AIM OF THE EXERCISE: Without reproducing any image, print the listing below exactly.

○ ○ ○ ○ ○ ○ ○

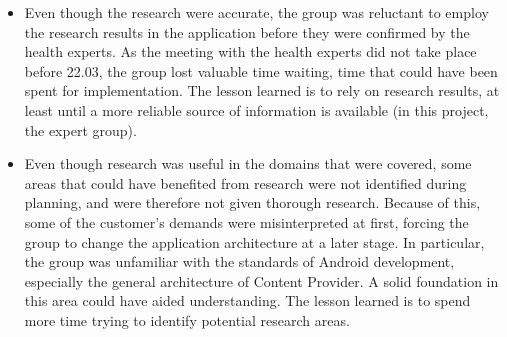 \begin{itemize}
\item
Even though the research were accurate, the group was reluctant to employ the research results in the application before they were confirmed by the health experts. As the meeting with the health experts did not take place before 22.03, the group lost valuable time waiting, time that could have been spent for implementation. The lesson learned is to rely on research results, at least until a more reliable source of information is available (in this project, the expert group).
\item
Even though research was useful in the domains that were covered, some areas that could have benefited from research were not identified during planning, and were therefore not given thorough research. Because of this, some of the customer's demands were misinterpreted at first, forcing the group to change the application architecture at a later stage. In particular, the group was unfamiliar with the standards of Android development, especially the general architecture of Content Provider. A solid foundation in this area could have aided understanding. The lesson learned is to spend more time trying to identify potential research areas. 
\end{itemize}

○ ○ ○ ○ ○ ○ ○

TASK RESULT:
 \begin{itemize}
\item
Even though the research were accurate, the group was reluctant to employ the research results in the application before they were confirmed by the health experts. As the meeting with the health experts did not take place before 22.03, the group lost valuable time waiting, time that could have been spent for implementation. The lesson learned is to rely on research results, at least until a more reliable source of information is available (in this project, the expert group).
\item
Even though research was useful in the domains that were covered, some areas that could have benefited from research were not identified during planning, and were therefore not given thorough research. Because of this, some of the customer's demands were misinterpreted at first, forcing the group to change the application architecture at a later stage. In particular, the group was unfamiliar with the standards of Android development, especially the general architecture of Content Provider. A solid foundation in this area could have aided understanding. The lesson learned is to spend more time trying to identify potential research areas. 
\end{itemize}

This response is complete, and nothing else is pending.